On codification in the 21st century and contractual terrorism



Jan Smits and I recently attended a conference (‘Reforms regarding the consolidation of the rule of law in European countries’, 5-6 June 2014) at the ‘Lucian Blaga’ University of Sibiu, having been invited there by one of MEPLI’s visiting researchers we were happy to host in Maastricht last year, Sebastian Spinei. The conference was organized under the umbrella of the Association of Latin Law Faculties (link in Romanian) and brought together a wide array of specialists from Italy (Elena Ioriatti – Universita di Giurisprudenza di Trento), France (Guillaume Le Floch – Université  de Rennes), Spain (Maria Salas Porras, Juan José Hinojosa Torralvo, Antonio Márquez Prieto, Rocio Caro Gandara – Universidad de Málaga), Germany (Francisca Sanchez del Hierro, Arnold Rainer – University of Regensburg), the Czech Republic (Pavel Klima – University of Prague) and of course Romania (e.g. Cãlina Jugastru, Ioan Leş, Sebastian Spinei – ‘Lucian Blaga’ University of Sibiu; other universities were also represented).

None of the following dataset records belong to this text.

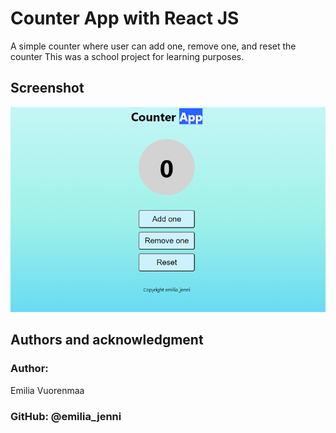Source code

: # Counter App with React JS

A simple counter where user can add one, remove one, and reset the counter
This was a school project for learning purposes.

## Screenshot

![Counter App screenshot](counterapp.png)

## Authors and acknowledgment

### Author:

Emilia Vuorenmaa

### GitHub: @emilia_jenni
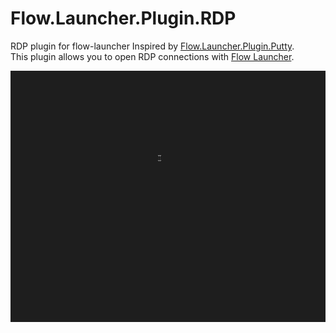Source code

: # Flow.Launcher.Plugin.RDP
RDP plugin for flow-launcher
Inspired by [Flow.Launcher.Plugin.Putty](https://github.com/jjw24/Flow.Launcher.Plugin.Putty). <br>
This plugin allows you to open RDP connections with [Flow Launcher](https://github.com/Flow-Launcher/Flow.Launcher). 

![](https://github.com/MBeggiato/Flow.Launcher.Plugin.RDP/blob/main/show.gif)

The main theme, that of legal reforms, was chosen in the light of Romania’s adoption of four new codes (civil law, civil procedure, criminal law, criminal procedure) in the past years.

One of the particularities of the event was the wide ambit of the subjects covered by the theme (from private law to criminal law), equally reflected in its interdisciplinary nature (from law to forensics and education). A second particularity was the lack of a strict language policy, as speeches easily flowed in English, French, Spanish as well as Romanian.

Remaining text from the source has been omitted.